ECB’s de Cos: Most Likely We Will Decide in June to End APP in July and Might Then Hike Rates Soon

14 May 2022

By David Barwick – FRANKFURT (Econostream) – The European Central Bank will probably agree next month that net asset purchases under the asset purchase programme (APP) should end in July, and might increase official borrowing costs soon thereafter, Governing Council member Pablo Hernández de Cos said Saturday.

‘On the position that I have on the current monetary policy decisions, I think we are converging … to a kind of, of consensus’, de Cos, who heads Banco de España, said during a public Q&A at an event in Frankfurt.

‘I mean, we have inflation in the medium term now well anchored at 2%’, he said, which is ‘a novelty as compared to the situation that we have lived during the last 10 years.’

All in all, ‘I think there is … a clear case for normalising monetary policy’, he said, a process already started with the end in 1Q of the pandemic emergency purchase programme (PEPP).

‘Now we will end, most likely this will be the decision in our meeting in June for ending the APP in July, and then we will start to discuss and maybe soon increase rates’, he said. ‘And this is fully compatible with the framework that we have, with the fact that we are observing inflation anchored at 2%, and that we therefore can and should normalise policy in that context.’

De Cos described the ECB’s conduct of normalisation as ‘doing it in a very gradual manner’ and emphasised the Council’s consensual view.
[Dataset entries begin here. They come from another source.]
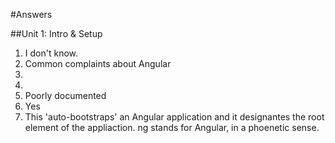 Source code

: #Answers

##Unit 1: Intro & Setup

1. I don't know.
1. Common complaints about Angular
  1. 
  1. 
  1. Poorly documented
1. Yes
1. This 'auto-bootstraps' an Angular application and it designantes the root element of the appliaction. ng stands for Angular, in a phoenetic sense. 
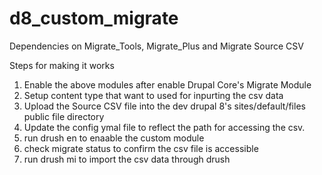 # d8_custom_migrate
Dependencies on Migrate_Tools, Migrate_Plus and Migrate Source CSV

Steps for making it works
1. Enable the above modules after enable Drupal Core's Migrate Module
2. Setup content type that want to used for inpurting the csv data
3. Upload the Source CSV file into the dev drupal 8's sites/default/files public file directory
4. Update the config ymal file to reflect the path for accessing the csv.
5. run drush en to enaable the custom module
6. check migrate status to confirm the csv file is accessible
7. run drush mi to import the csv data through drush
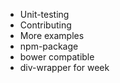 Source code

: * Unit-testing
* Contributing
* More examples
* npm-package
* bower compatible
* div-wrapper for week
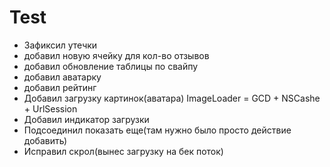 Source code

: # Test
- Зафиксил утечки 
- добавил новую ячейку для кол-во отзывов
- добавил обновление таблицы по свайпу
- добавил аватарку
- добавил рейтинг
- Добавил загрузку картинок(аватара) ImageLoader = GCD + NSCashe + UrlSession
- Добавил индикатор загрузки
- Подсоединил показать еще(там нужно было просто действие добавить)
- Исправил скрол(вынес загрузку на бек поток)
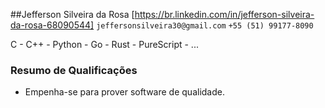 ##Jefferson Silveira da Rosa
[https://br.linkedin.com/in/jefferson-silveira-da-rosa-68090544] 
`jeffersonsilveira30@gmail.com` `+55 (51) 99177-8090`

C - C++ - Python - Go - Rust - PureScript - ...

### Resumo de Qualificações
* Empenha-se para prover software de qualidade.
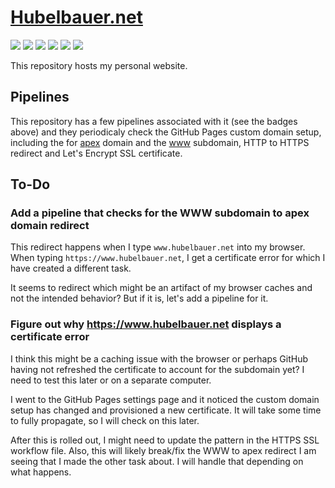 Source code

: # [Hubelbauer.net](https://hubelbauer.net)

![](https://github.com/TomasHubelbauer/hubelbauer.net/actions/workflows/pages/pages-build-deployment/badge.svg)
![](https://github.com/tomashubelbauer/hubelbauer.net/workflows/dns-a-records/badge.svg)
![](https://github.com/tomashubelbauer/hubelbauer.net/workflows/dns-aaaa-records/badge.svg)
![](https://github.com/tomashubelbauer/hubelbauer.net/workflows/dns-cname-record/badge.svg)
![](https://github.com/tomashubelbauer/hubelbauer.net/workflows/http-html-document/badge.svg)
![](https://github.com/tomashubelbauer/hubelbauer.net/workflows/https-ssl-certificates/badge.svg)

This repository hosts my personal website.

## Pipelines

This repository has a few pipelines associated with it (see the badges above)
and they periodicaly check the GitHub Pages custom domain setup, including the
for [apex] domain and the [www][www] subdomain, HTTP to HTTPS redirect and Let's
Encrypt SSL certificate.

[apex]: https://docs.github.com/en/pages/configuring-a-custom-domain-for-your-github-pages-site/managing-a-custom-domain-for-your-github-pages-site#configuring-an-apex-domain
[www]: https://docs.github.com/en/pages/configuring-a-custom-domain-for-your-github-pages-site/managing-a-custom-domain-for-your-github-pages-site#configuring-an-apex-domain-and-the-www-subdomain-variant

## To-Do

### Add a pipeline that checks for the WWW subdomain to apex domain redirect

This redirect happens when I type `www.hubelbauer.net` into my browser. When
typing `https://www.hubelbauer.net`, I get a certificate error for which I have
created a different task.

It seems to redirect which might be an artifact of my browser caches and not the
intended behavior? But if it is, let's add a pipeline for it.

### Figure out why https://www.hubelbauer.net displays a certificate error

I think this might be a caching issue with the browser or perhaps GitHub having
not refreshed the certificate to account for the subdomain yet? I need to test
this later or on a separate computer.

I went to the GitHub Pages settings page and it noticed the custom domain setup
has changed and provisioned a new certificate. It will take some time to fully
propagate, so I will check on this later.

After this is rolled out, I might need to update the pattern in the HTTPS SSL
workflow file. Also, this will likely break/fix the WWW to apex redirect I am
seeing that I made the other task about. I will handle that depending on what
happens.
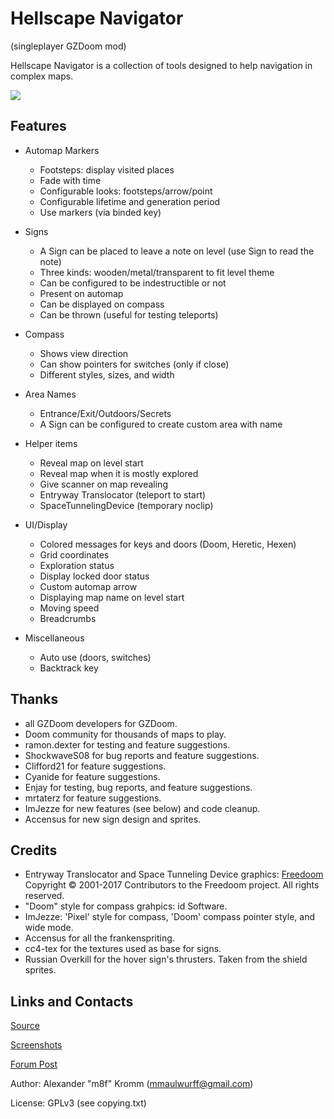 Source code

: # Hellscape Navigator

(singleplayer GZDoom mod)

Hellscape Navigator is a collection of tools designed to help navigation in
complex maps.

<a href="https://github.com/mmaulwurff/hellscape-navigator/releases" alt="Downloads">
  <img src="https://img.shields.io/github/downloads/mmaulwurff/hellscape-navigator/total" />
</a>

## Features

* Automap Markers
  * Footsteps: display visited places
  * Fade with time
  * Configurable looks: footsteps/arrow/point
  * Configurable lifetime and generation period
  * Use markers (via binded key)

* Signs
  * A Sign can be placed to leave a note on level (use Sign to read the note)
  * Three kinds: wooden/metal/transparent to fit level theme
  * Can be configured to be indestructible or not
  * Present on automap
  * Can be displayed on compass
  * Can be thrown (useful for testing teleports)

* Compass
  * Shows view direction
  * Can show pointers for switches (only if close)
  * Different styles, sizes, and width

* Area Names
  * Entrance/Exit/Outdoors/Secrets
  * A Sign can be configured to create custom area with name

* Helper items
  * Reveal map on level start
  * Reveal map when it is mostly explored
  * Give scanner on map revealing
  * Entryway Translocator (teleport to start)
  * SpaceTunnelingDevice (temporary noclip)

* UI/Display
  * Colored messages for keys and doors (Doom, Heretic, Hexen)
  * Grid coordinates
  * Exploration status
  * Display locked door status
  * Custom automap arrow
  * Displaying map name on level start
  * Moving speed
  * Breadcrumbs

* Miscellaneous
  * Auto use (doors, switches)
  * Backtrack key

## Thanks

* all GZDoom developers for GZDoom.
* Doom community for thousands of maps to play.
* ramon.dexter for testing and feature suggestions.
* ShockwaveS08 for bug reports and feature suggestions.
* Clifford21 for feature suggestions.
* Cyanide for feature suggestions.
* Enjay for testing, bug reports, and feature suggestions.
* mrtaterz for feature suggestions.
* ImJezze for new features (see below) and code cleanup.
* Accensus for new sign design and sprites.

## Credits

* Entryway Translocator and Space Tunneling Device graphics: [Freedoom](https://freedoom.github.io/)
  Copyright © 2001-2017 Contributors to the Freedoom project. All rights reserved.
* "Doom" style for compass grahpics: id Software.
* ImJezze: 'Pixel' style for compass, 'Doom' compass pointer style, and wide mode.
* Accensus for all the frankenspriting.
* cc4-tex for the textures used as base for signs.
* Russian Overkill for the hover sign's thrusters. Taken from the shield sprites.

## Links and Contacts

[Source](https://github.com/mmaulwurff/hellscape-navigator)

[Screenshots](https://imgur.com/a/pZ10Hss)

[Forum Post](https://forum.zdoom.org/viewtopic.php?f=43&t=61643#p1068272)

Author: Alexander "m8f" Kromm (mmaulwurff@gmail.com)

License: GPLv3 (see copying.txt)

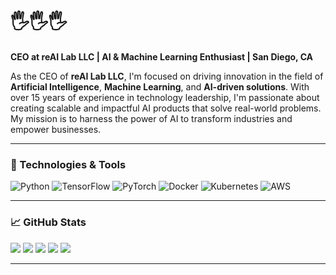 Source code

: # 🖐🖐🖐 
**CEO at reAI Lab LLC | AI & Machine Learning Enthusiast | San Diego, CA**

As the CEO of **reAI Lab LLC**, I'm focused on driving innovation in the field of **Artificial Intelligence**, **Machine Learning**, and **AI-driven solutions**. With over 15 years of experience in technology leadership, I'm passionate about creating scalable and impactful AI products that solve real-world problems. My mission is to harness the power of AI to transform industries and empower businesses.

---

### 🚀 Technologies & Tools

![Python](https://img.shields.io/badge/Python-3.9+-blue?style=flat&logo=python)
![TensorFlow](https://img.shields.io/badge/TensorFlow-2.5+-green?style=flat&logo=tensorflow)
![PyTorch](https://img.shields.io/badge/PyTorch-1.9+-red?style=flat&logo=pytorch)
![Docker](https://img.shields.io/badge/Docker-20+-blue?style=flat&logo=docker)
![Kubernetes](https://img.shields.io/badge/Kubernetes-1.20+-blue?style=flat&logo=kubernetes)
![AWS](https://img.shields.io/badge/AWS-Cloud-orange?style=flat&logo=aws)

---

### 📈 GitHub Stats

![](https://github-profile-summary-cards.vercel.app/api/cards/profile-details?username=fello33&theme=solarized_dark)
![](https://github-profile-summary-cards.vercel.app/api/cards/most-commit-language?username=fello33&theme=solarized_dark)
![](https://github-profile-summary-cards.vercel.app/api/cards/repos-per-language?username=fello33&theme=solarized_dark)
![](https://github-profile-summary-cards.vercel.app/api/cards/stats?username=fello33&theme=solarized_dark)
![](https://github-profile-summary-cards.vercel.app/api/cards/productive-time?username=fello33&theme=solarized_dark)

---
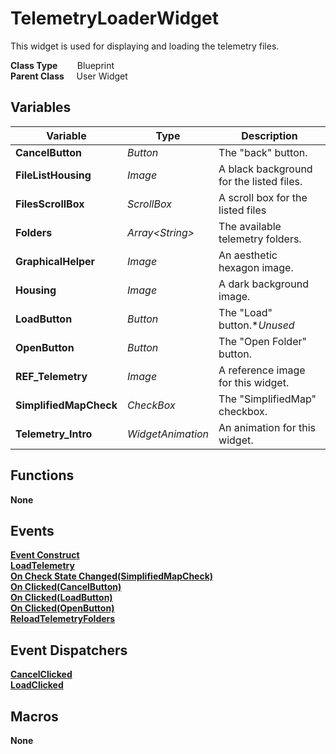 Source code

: # TelemetryLoaderWidget
This widget is used for displaying and loading the telemetry files.  

**Class Type**&nbsp; &nbsp; &nbsp; &nbsp; Blueprint  
**Parent Class** &nbsp; &nbsp; User Widget  

## Variables
|Variable               |Type               |Description                                |
|-----------------------|-------------------|-------------------------------------------|
|**CancelButton**       |*Button*           |The "back" button.                         |
|**FileListHousing**    |*Image*            |A black background for the listed files.   |
|**FilesScrollBox**     |*ScrollBox*        |A scroll box for the listed files          |
|**Folders**            |*Array\<String\>*  |The available telemetry folders.           |
|**GraphicalHelper**    |*Image*            |An aesthetic hexagon image.                |
|**Housing**            |*Image*            |A dark background image.                   |
|**LoadButton**         |*Button*           |The "Load" button.**Unused*                |
|**OpenButton**         |*Button*           |The "Open Folder" button.                  |
|**REF_Telemetry**      |*Image*            |A reference image for this widget.         |
|**SimplifiedMapCheck** |*CheckBox*         |The "SimplifiedMap" checkbox.              |
|**Telemetry_Intro**    |*WidgetAnimation*  |An animation for this widget.              |

## Functions
**None**

## Events
[**Event Construct**](../../Events/Construct_TelemetryLoaderWidget.md)  
[**LoadTelemetry**](../../Events/LoadTelemetry.md)  
[**On Check State Changed(SimplifiedMapCheck)**](../../Events/CheckStateChanged_SimplifiedMapCheck.md)  
[**On Clicked(CancelButton)**](../../Events/Clicked_CancelButton_TelemetryLoaderWidget.md)  
[**On Clicked(LoadButton)**](../../Events/Clicked_LoadButton.md)  
[**On Clicked(OpenButton)**](../../Events/Clicked_OpenButton.md)  
[**ReloadTelemetryFolders**](../../Events/ReloadTelemetryFolders.md)  

## Event Dispatchers
[**CancelClicked**](../../Dispatchers/CancelClicked.md)  
[**LoadClicked**](../../Dispatchers/LoadClicked.md)  

## Macros
**None** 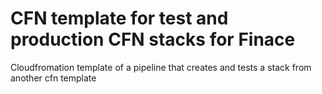 # CFN template for test and production CFN stacks for Finace

Cloudfromation template of a pipeline that creates and tests a stack from another cfn template
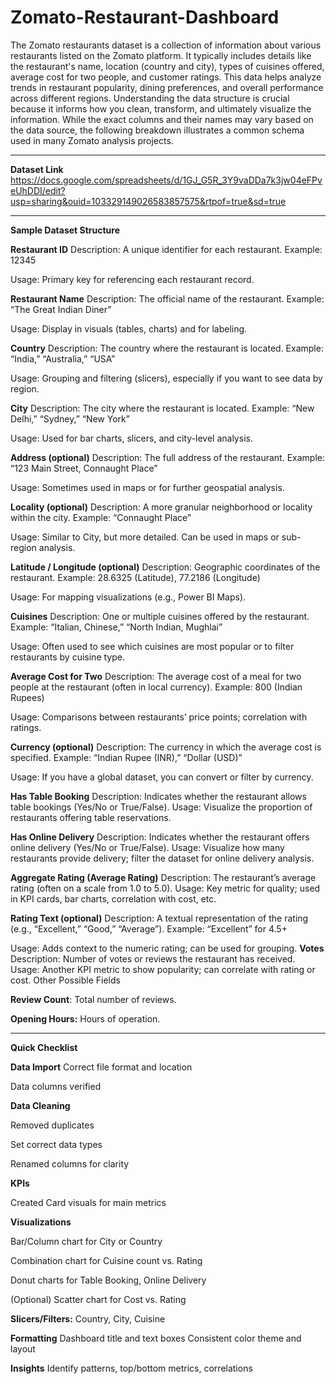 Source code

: # Zomato-Restaurant-Dashboard

The Zomato restaurants dataset is a collection of information about various restaurants listed on the Zomato platform. It typically includes details like the restaurant's name, location (country and city), types of cuisines offered, average cost for two people, and customer ratings. This data helps analyze trends in restaurant popularity, dining preferences, and overall performance across different regions.
Understanding the data structure is crucial because it informs how you clean, transform, and ultimately visualize the information. While the exact columns and their names may vary based on the data source, the following breakdown illustrates a common schema used in many Zomato analysis projects.

************************************************************************************************************************************************

**Dataset Link** 
https://docs.google.com/spreadsheets/d/1GJ_G5R_3Y9vaDDa7k3jw04eFPveUhDDI/edit?usp=sharing&ouid=103329149026583857575&rtpof=true&sd=true

**************************************************************************************************************************************************

**Sample Dataset Structure**

**Restaurant ID**
Description: A unique identifier for each restaurant.
Example: 12345

Usage: Primary key for referencing each restaurant record.

**Restaurant Name**
Description: The official name of the restaurant.
Example: “The Great Indian Diner”

Usage: Display in visuals (tables, charts) and for labeling.

**Country**
Description: The country where the restaurant is located.
Example: “India,” “Australia,” “USA”

Usage: Grouping and filtering (slicers), especially if you want to see data by region.

**City**
Description: The city where the restaurant is located.
Example: “New Delhi,” “Sydney,” “New York”

Usage: Used for bar charts, slicers, and city-level analysis.

**Address (optional)**
Description: The full address of the restaurant.
Example: “123 Main Street, Connaught Place”

Usage: Sometimes used in maps or for further geospatial analysis.

**Locality (optional)**
Description: A more granular neighborhood or locality within the city.
Example: “Connaught Place”

Usage: Similar to City, but more detailed. Can be used in maps or sub-region analysis.

**Latitude / Longitude (optional)**
Description: Geographic coordinates of the restaurant.
Example: 28.6325 (Latitude), 77.2186 (Longitude)

Usage: For mapping visualizations (e.g., Power BI Maps).

**Cuisines**
Description: One or multiple cuisines offered by the restaurant.
Example: “Italian, Chinese,” “North Indian, Mughlai”

Usage: Often used to see which cuisines are most popular or to filter restaurants by cuisine type.

**Average Cost for Two**
Description: The average cost of a meal for two people at the restaurant (often in local currency).
Example: 800 (Indian Rupees)

Usage: Comparisons between restaurants’ price points; correlation with ratings.

**Currency (optional)**
Description: The currency in which the average cost is specified.
Example: “Indian Rupee (INR),” “Dollar (USD)”

Usage: If you have a global dataset, you can convert or filter by currency.

**Has Table Booking**
Description: Indicates whether the restaurant allows table bookings (Yes/No or True/False).
Usage: Visualize the proportion of restaurants offering table reservations.

**Has Online Delivery**
Description: Indicates whether the restaurant offers online delivery (Yes/No or True/False).
Usage: Visualize how many restaurants provide delivery; filter the dataset for online delivery analysis.

**Aggregate Rating (Average Rating)**
Description: The restaurant’s average rating (often on a scale from 1.0 to 5.0).
Usage: Key metric for quality; used in KPI cards, bar charts, correlation with cost, etc.

**Rating Text (optional)**
Description: A textual representation of the rating (e.g., “Excellent,” “Good,” “Average”).
Example: “Excellent” for 4.5+

Usage: Adds context to the numeric rating; can be used for grouping.
**Votes**
Description: Number of votes or reviews the restaurant has received.
Usage: Another KPI metric to show popularity; can correlate with rating or cost.
Other Possible Fields

**Review Count**: Total number of reviews.

**Opening Hours:** Hours of operation.

*****************************************************************************************************

**Quick Checklist**

**Data Import**
 Correct file format and location
 
 Data columns verified
 
**Data Cleaning**
 
 Removed duplicates
 
 Set correct data types
 
 Renamed columns for clarity
 
**KPIs**

 Created Card visuals for main metrics
 
**Visualizations**

 Bar/Column chart for City or Country
 
 Combination chart for Cuisine count vs. Rating
 
 Donut charts for Table Booking, Online Delivery
 
 (Optional) Scatter chart for Cost vs. Rating
 
**Slicers/Filters:**
 Country, City, Cuisine
 
**Formatting**
 Dashboard title and text boxes
 Consistent color theme and layout

**Insights**
 Identify patterns, top/bottom metrics, correlations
Most or all members ‘are converging to one idea of when we are going to finish, ending our APP and when we might increase rates for … the first time’, he said. ‘So I wouldn’t overemphasise these … differences, because I don’t think they are playing a significant role. I think the consensus is there and the consensus in my view will … remain.’

Historically, the US Federal Reserve’s policy normalisation has been associated with ‘some turbulence, some tensions in emerging markets’, he noted. ‘It’s true that this time it’s not happening, okay, and probably this is true also by the fact that many emerging markets have done also their work in the last years in terms of creating buffers, having good frameworks for monetary policy, etc. But the risk is there.’